*** Opening of Material for this exercise ***

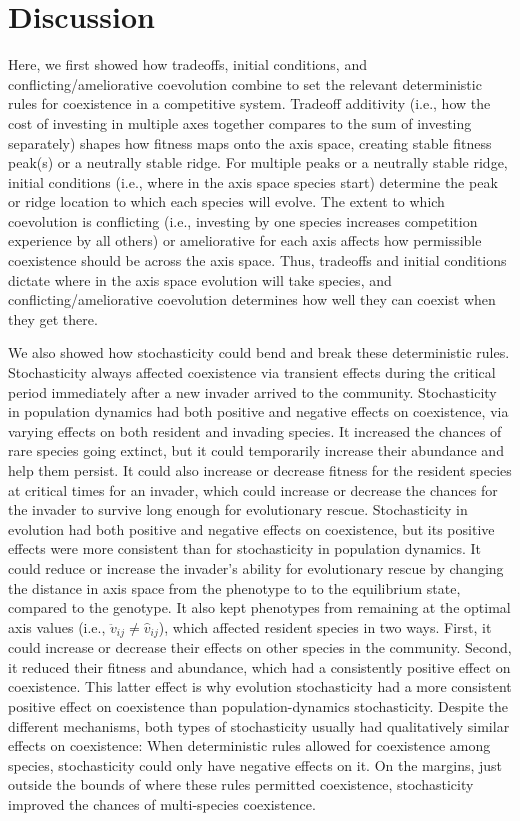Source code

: 
\section*{Discussion}

Here, we first showed how tradeoffs, initial conditions, and conflicting/ameliorative coevolution
combine to set the relevant deterministic rules for coexistence in a competitive system.
Tradeoff additivity (i.e., how the cost of investing in multiple axes together 
compares to the sum of investing separately) shapes how fitness maps onto the axis space,
creating stable fitness peak(s) or a neutrally stable ridge.
For multiple peaks or a neutrally stable ridge, initial conditions (i.e., where in the 
axis space species start) determine the peak or ridge location to which each species will evolve.
The extent to which coevolution is conflicting (i.e., investing by one species increases 
competition experience by all others) or ameliorative for each axis affects
how permissible coexistence should be across the axis space.
Thus, tradeoffs and initial conditions dictate where in the axis space evolution will take species, and 
conflicting/ameliorative coevolution determines how well they can 
coexist when they get there.





We also showed how stochasticity could bend and break these deterministic rules.
Stochasticity always affected coexistence via transient effects during the 
critical period immediately after a new invader arrived to the community.
Stochasticity in population dynamics had both positive and negative effects on
coexistence, via varying effects on both resident and invading species.
It increased the chances of rare species going extinct,
but it could temporarily increase their abundance and help them persist.
It could also increase or decrease fitness for
the resident species at critical times for an invader, which
could increase or decrease the chances for the invader to survive long enough 
for evolutionary rescue.
Stochasticity in evolution had both positive and negative effects on
coexistence, but its positive effects were more consistent than for stochasticity in 
population dynamics.
It could reduce or increase the invader's ability for 
evolutionary rescue by changing the distance in axis space from the phenotype to 
to the equilibrium state, compared to the genotype.
It also kept phenotypes from remaining at the optimal 
axis values (i.e., $\ddot{v}_{ij} \ne \hat{v}_{ij}$),
which affected resident species in two ways.
First, it could increase or decrease their effects on other species in the community.
Second, it reduced their fitness and abundance, which had a consistently 
positive effect on coexistence.
This latter effect is why evolution stochasticity had a more consistent positive effect
on coexistence than population-dynamics stochasticity.
Despite the different mechanisms, both types of stochasticity usually had qualitatively
similar effects on coexistence:
When deterministic rules allowed for coexistence among species, 
stochasticity could only have negative effects on it.
On the margins, just outside the bounds of where these rules permitted coexistence, 
stochasticity improved the chances of multi-species coexistence.


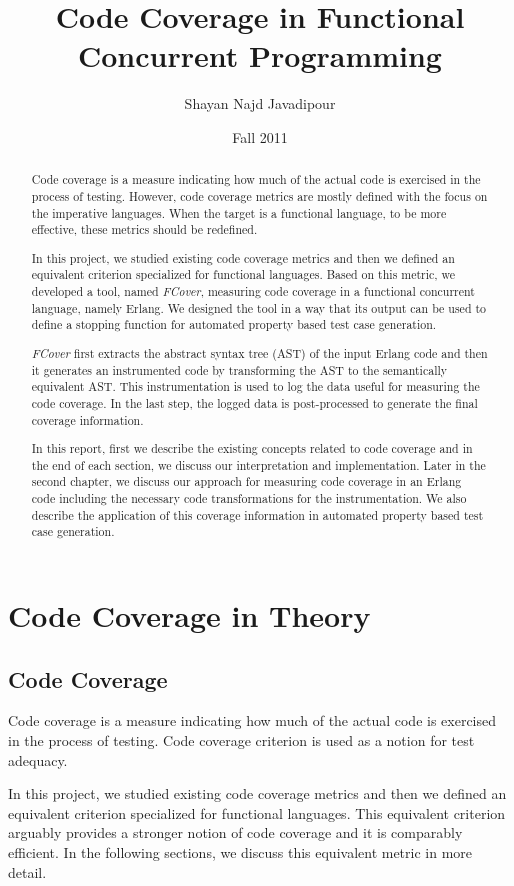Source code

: \documentclass[12pt,a4paper]{report}
\title{Code Coverage in Functional Concurrent Programming}
\author{Shayan Najd Javadipour}
\date{Fall 2011}
\begin{document}
\maketitle
\begin{abstract}
Code coverage is a measure indicating how much of the actual code is exercised in the process of testing. However, code coverage metrics are mostly defined with the focus on the imperative languages. When the target is a functional language, to be more effective, these metrics should be redefined.

In this project, we studied existing code coverage metrics and then we defined an equivalent criterion specialized for functional languages. Based on this metric, we developed a tool, named \emph{FCover}, measuring code coverage in a functional concurrent language, namely Erlang. We designed the tool in a way that its output can be used to define a stopping function for automated property based test case generation.

\emph{FCover} first extracts the abstract syntax tree (AST) of the input Erlang code and then it generates an instrumented code by transforming the AST to the semantically equivalent AST. This instrumentation is used to log the data useful for measuring the code coverage. In the last step, the logged data is post-processed to generate the final coverage information.  

In this report, first we describe the existing concepts related to code coverage and in the end of each section, we discuss our interpretation and implementation. Later in the second chapter, we discuss our approach for measuring code coverage in an Erlang code including the necessary code transformations for the instrumentation. We also describe the application of this coverage information in automated property based test case generation.
\end{abstract}
\tableofcontents
\chapter{Code Coverage in Theory}
\newpage
\section{Code Coverage}
Code coverage is a measure indicating how much of the actual code is exercised in the process of testing. Code coverage criterion is used as a notion for test adequacy.\cite{Zhu:1997:SUT:267580.267590}

In this project, we studied existing code coverage metrics and then we defined an equivalent criterion specialized for functional languages. This equivalent criterion arguably provides a stronger notion of code coverage and it is comparably efficient. In the following sections, we discuss this equivalent metric in more detail.
\end{document}

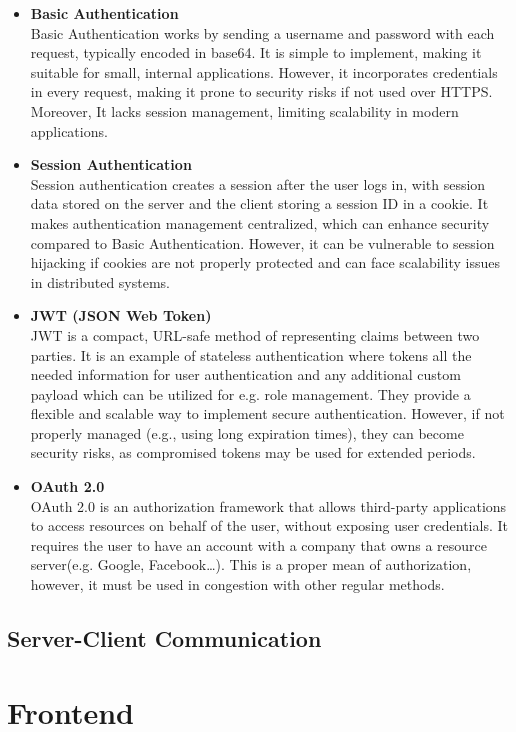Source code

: \begin{itemize}
    \item \textbf{Basic Authentication} \\
    Basic Authentication works by sending a username and password with each request,
    typically encoded in base64.\cite{basic_auth} It is simple to implement, making it suitable for
    small, internal applications. However, it incorporates credentials in every request,
    making it prone to security risks if not used over HTTPS. Moreover, It lacks session management,
    limiting scalability in modern applications.

    \item \textbf{Session Authentication} \\
    Session authentication creates a session after the user logs in, with session
    data stored on the server and the client storing a session ID in a cookie.
    It makes authentication management centralized, which can enhance security compared to Basic Authentication.
    However, it can be vulnerable to session hijacking if cookies are not properly protected
    and can face scalability issues in distributed systems.\cite{session_auth}

    \item \textbf{JWT (JSON Web Token)} \\
    JWT is a compact, URL-safe method of representing claims between two parties.\cite{jwt}
    It is an example of stateless authentication where tokens all the needed information for user authentication
    and any additional custom payload which can be utilized for e.g. role management.
    They provide a flexible and scalable way to implement secure authentication.
    However, if not properly managed (e.g., using long expiration times), they can become security risks,
    as compromised tokens may be used for extended periods.

    \item \textbf{OAuth 2.0} \\
    OAuth 2.0 is an authorization framework that allows third-party applications to access resources
    on behalf of the user, without exposing user credentials.\cite{oauth2} It requires the user to have an account
    with a company that owns a resource server(e.g. Google, Facebook\ldots). This is a proper mean of
    authorization, however, it must be used in congestion with other regular methods.
\end{itemize}


\subsection{Server-Client Communication}


\section{Frontend}
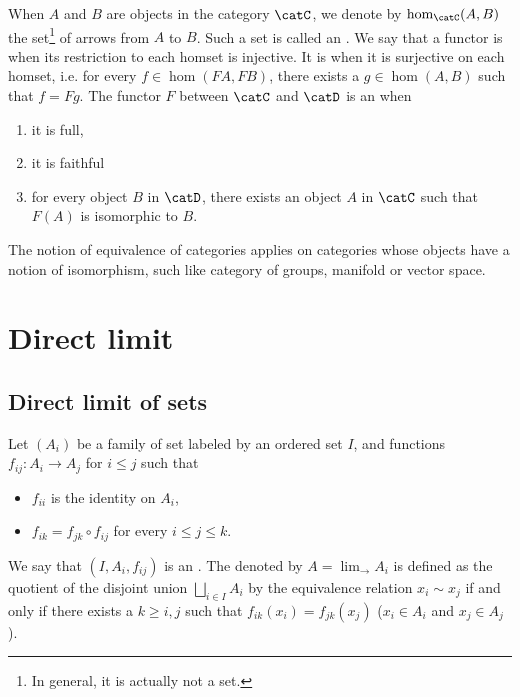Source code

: When $A$ and $B$ are objects in the category $\catC$, we denote by $\hom_{\catC}(A,B)$ the set\footnote{In general, it is actually not a set.} of arrows from $A$ to $B$. Such a set is called an . We say that  a functor is  when its restriction to each homset is injective. It is  when it is surjective on each homset, i.e. for every $f\in \hom(FA,FB)$, there exists a $g\in \hom(A,B)$ such that $f=Fg$. The functor $F$ between $\catC$ and $\catD$ is an  when
\begin{enumerate}
\item it is full,
\item it is faithful
\item for every object $B$ in $\catD$, there exists an object $A$ in $\catC$ such that $F(A)$ is isomorphic to $B$.
\end{enumerate}
The notion of equivalence of categories applies on categories whose objects have a notion of isomorphism, such like category of groups, manifold or vector space.

\section{Direct limit}
\label{SecDirectLimit}

\subsection{Direct limit of sets}

Let $(A_i)$ be a family of set labeled by an ordered set $I$, and functions $f_{ij}\colon A_i\to A_j$ for $i\leq j$ such that
\begin{itemize}
\item $f_{ii}$ is the identity on $A_i$,
\item $f_{ik}=f_{jk}\circ f_{ij}$ for every $i\leq j\leq k$.
\end{itemize}
We say that $(I,A_i,f_{ij})$ is an . The  denoted by $A=\lim_{\rightarrow}A_i$ is defined as the quotient of the disjoint union $\bigsqcup_{i\in I}A_i$ by the equivalence relation $x_i\sim x_j$ if and only if there exists a $k\geq i,j$ such that $f_{ik}(x_i)=f_{jk}(x_j)$ ($x_i\in A_i$ and $x_j\in A_j$).

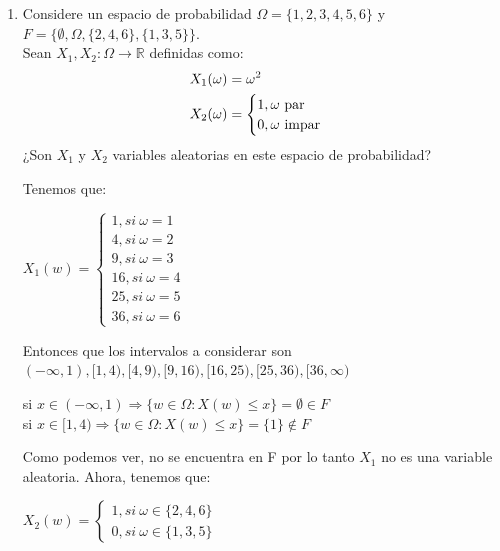 \documentclass[12pt,a4paper]{report}
\begin{document}
\begin{enumerate}
{		}

		\item {
			Considere un espacio de probabilidad $\Omega = \{1, 2, 3, 4, 5, 6\}$ y
			$F = \{\emptyset, \Omega, \{2, 4, 6\}, \{1, 3, 5\}\}$.\\
			Sean $X_1, X_2 : \Omega \rightarrow \mathbb{R}$ definidas como:
			\begin{align*}
				X_1(\omega) &= \omega^2\\
				X_2(\omega) &= \begin{cases}																						1, \omega $ par$\\																			0, \omega $ impar$																			\end{cases}
			\end{align*}
			¿Son $X_1$ y $X_2$ variables aleatorias en este espacio de probabilidad?

			Tenemos que: \\
			\begin{center}
			    $X_{1}(w)= \begin{cases} 1, si\ \omega=1\\ 4,si \ \omega=2 \\ 9, si \ \omega=3\\ 16, si \ \omega=4 \\ 25, si \ \omega=5 \\ 36, si \ \omega=6  \end{cases}$
			\end{center}
			Entonces que los intervalos a considerar son $(-\infty,1),[1,4),[4,9),[9,16),[16,25),[25,36),[36,\infty)$\\
			\begin{center}
			    si $x\in (-\infty,1) \Rightarrow \lbrace w\in \Omega : X(w)\leq x \rbrace = \emptyset \in F $ \\
			    si $x\in [1,4) \Rightarrow \lbrace w \in \Omega : X(w) \leq x \rbrace = \lbrace 1 \rbrace \notin F$
			\end{center}
			Como podemos ver, no se encuentra en F por lo tanto  $X_{1}$ no es una variable aleatoria. Ahora, tenemos que:\\
			\begin{center}
			    $X_{2}(w) = \begin{cases}
			    1, si \ \omega \in \lbrace 2,4,6 \rbrace \\
			    0, si \ \omega \in \lbrace 1,3,5 \rbrace
			    \end{cases}$
			\end{center}

}
\end{enumerate}
\end{document}
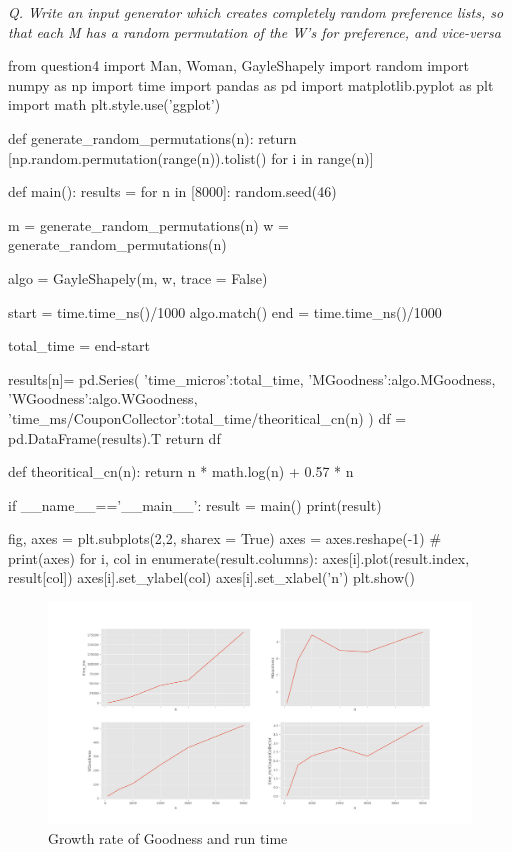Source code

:\documentclass{homeworg}
\begin{document}
\emph{Q. Write an input generator which creates completely random preference lists, so that each M has a random permutation of the W’s for preference, and vice-versa}
\begin{python}
from question4 import Man, Woman, GayleShapely
import random
import numpy as np
import time
import pandas as pd
import matplotlib.pyplot as plt
import math
plt.style.use('ggplot')

def generate_random_permutations(n):
    return [np.random.permutation(range(n)).tolist() for i in range(n)]

def main():
    results = {}
    for n in [8000]:
        random.seed(46)
        
        m = generate_random_permutations(n)
        w = generate_random_permutations(n)

        algo = GayleShapely(m, w, trace = False)
        
        start = time.time_ns()/1000
        algo.match()
        end = time.time_ns()/1000
        
        total_time = end-start
        
        results[n]= pd.Series({
                'time_micros':total_time,
                'MGoodness':algo.MGoodness,
                'WGoodness':algo.WGoodness,
                'time_ms/CouponCollector':total_time/theoritical_cn(n)
            })
    df =  pd.DataFrame(results).T
    return df

def theoritical_cn(n):
    return n * math.log(n) + 0.57 * n

if __name__=='__main__':
    result = main()
    print(result)

    fig, axes = plt.subplots(2,2, sharex = True)
    axes = axes.reshape(-1)
    # print(axes)
    for i, col in enumerate(result.columns):
        axes[i].plot(result.index, result[col])
        axes[i].set_ylabel(col)
        axes[i].set_xlabel('n')
    plt.show()
\end{python}

\begin{figure}[h]
    \centering
    \includegraphics[width=1\textwidth]{images/q5.png}
    \caption{Growth rate of Goodness and run time}
    \label{fig:q5}
\end{figure}
\end{document}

*** Close of Material for this exercise ***

*Task prompt:* Where a line of the data includes the string "multiple", list that line.

*Response area:*
Tradeoff additivity (i.e., how the cost of investing in multiple axes together 
For multiple peaks or a neutrally stable ridge, initial conditions (i.e., where in the 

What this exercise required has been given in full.